Provided records
+++
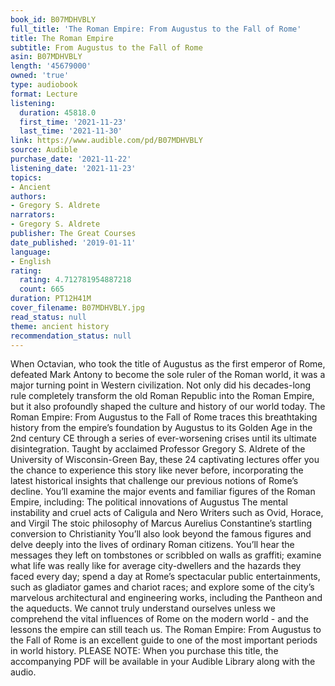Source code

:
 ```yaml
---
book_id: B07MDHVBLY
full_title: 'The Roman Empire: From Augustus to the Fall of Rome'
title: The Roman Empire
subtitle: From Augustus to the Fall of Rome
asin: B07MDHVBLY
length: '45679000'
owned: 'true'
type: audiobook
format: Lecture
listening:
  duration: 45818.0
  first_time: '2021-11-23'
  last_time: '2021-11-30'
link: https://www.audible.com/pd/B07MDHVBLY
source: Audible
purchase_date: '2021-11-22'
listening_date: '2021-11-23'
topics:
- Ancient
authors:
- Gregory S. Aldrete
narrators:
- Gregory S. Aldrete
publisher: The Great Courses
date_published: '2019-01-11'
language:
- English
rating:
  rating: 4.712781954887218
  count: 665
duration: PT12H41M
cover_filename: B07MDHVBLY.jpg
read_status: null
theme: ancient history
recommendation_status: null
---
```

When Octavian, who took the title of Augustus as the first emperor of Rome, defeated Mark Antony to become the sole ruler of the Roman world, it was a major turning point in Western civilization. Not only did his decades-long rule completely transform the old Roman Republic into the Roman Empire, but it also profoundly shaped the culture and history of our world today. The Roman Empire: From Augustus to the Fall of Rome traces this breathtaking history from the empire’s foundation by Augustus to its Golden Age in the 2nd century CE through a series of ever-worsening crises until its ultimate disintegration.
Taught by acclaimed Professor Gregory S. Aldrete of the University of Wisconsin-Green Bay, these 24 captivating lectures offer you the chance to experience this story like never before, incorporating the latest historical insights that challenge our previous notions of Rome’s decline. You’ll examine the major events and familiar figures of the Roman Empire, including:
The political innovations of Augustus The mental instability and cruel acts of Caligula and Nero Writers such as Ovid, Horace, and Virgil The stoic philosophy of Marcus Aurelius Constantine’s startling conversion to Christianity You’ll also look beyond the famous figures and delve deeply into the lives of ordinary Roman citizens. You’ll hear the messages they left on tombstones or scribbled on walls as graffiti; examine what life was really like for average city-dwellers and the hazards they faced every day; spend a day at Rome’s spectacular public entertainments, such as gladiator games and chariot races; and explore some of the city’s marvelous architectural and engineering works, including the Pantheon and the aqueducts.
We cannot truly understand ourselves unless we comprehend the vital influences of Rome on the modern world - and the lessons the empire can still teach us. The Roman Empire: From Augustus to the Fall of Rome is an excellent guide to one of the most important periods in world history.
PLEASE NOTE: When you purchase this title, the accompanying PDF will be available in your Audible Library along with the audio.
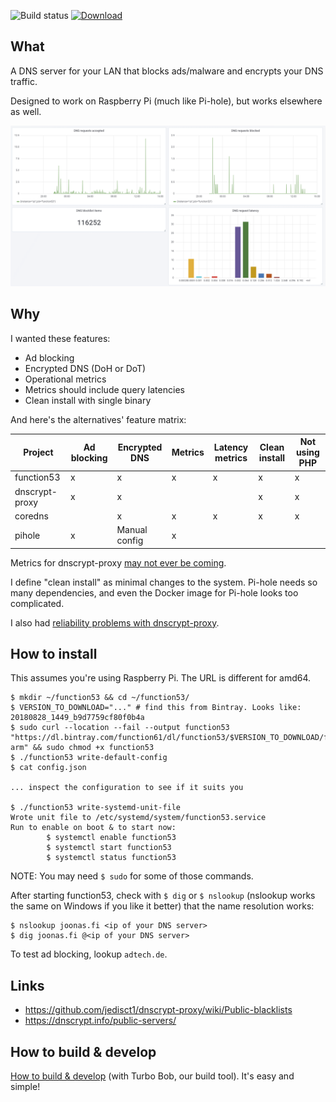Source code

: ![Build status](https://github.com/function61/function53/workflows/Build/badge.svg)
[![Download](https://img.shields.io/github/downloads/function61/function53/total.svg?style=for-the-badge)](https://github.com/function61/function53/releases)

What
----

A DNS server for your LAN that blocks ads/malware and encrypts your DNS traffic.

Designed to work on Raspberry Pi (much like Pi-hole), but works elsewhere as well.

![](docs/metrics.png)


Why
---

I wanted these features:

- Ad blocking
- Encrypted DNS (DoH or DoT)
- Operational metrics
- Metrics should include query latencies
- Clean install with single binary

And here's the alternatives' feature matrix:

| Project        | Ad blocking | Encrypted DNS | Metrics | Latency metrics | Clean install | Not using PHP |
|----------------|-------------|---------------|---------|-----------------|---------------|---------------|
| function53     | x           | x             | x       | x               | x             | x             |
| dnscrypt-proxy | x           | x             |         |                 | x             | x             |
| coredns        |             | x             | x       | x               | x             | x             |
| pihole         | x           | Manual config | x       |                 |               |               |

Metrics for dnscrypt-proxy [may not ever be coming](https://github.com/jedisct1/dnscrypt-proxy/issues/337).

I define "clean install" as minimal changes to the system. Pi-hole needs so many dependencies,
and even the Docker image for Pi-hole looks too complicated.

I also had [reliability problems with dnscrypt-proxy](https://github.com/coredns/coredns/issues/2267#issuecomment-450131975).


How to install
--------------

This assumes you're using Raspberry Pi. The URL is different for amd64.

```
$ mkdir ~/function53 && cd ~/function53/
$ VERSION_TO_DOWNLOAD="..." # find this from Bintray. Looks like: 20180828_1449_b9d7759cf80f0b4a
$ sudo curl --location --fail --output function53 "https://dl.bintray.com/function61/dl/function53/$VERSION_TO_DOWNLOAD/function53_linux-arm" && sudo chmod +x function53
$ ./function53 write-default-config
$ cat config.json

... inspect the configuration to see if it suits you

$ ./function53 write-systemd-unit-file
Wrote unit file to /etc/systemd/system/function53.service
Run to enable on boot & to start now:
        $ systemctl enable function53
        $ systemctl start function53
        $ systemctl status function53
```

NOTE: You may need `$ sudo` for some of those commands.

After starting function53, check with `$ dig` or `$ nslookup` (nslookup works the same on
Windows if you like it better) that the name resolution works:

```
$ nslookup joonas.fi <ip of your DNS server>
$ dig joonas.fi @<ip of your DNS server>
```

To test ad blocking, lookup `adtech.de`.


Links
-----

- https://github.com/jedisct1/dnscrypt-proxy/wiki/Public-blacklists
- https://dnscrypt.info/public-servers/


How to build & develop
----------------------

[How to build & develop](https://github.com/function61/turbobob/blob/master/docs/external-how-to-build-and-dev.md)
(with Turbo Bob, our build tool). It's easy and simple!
+++
Your assignment
Which lines of the data contain "docs"? Copy them all.

Response for this exercise
![](docs/metrics.png)
[How to build & develop](https://github.com/function61/turbobob/blob/master/docs/external-how-to-build-and-dev.md)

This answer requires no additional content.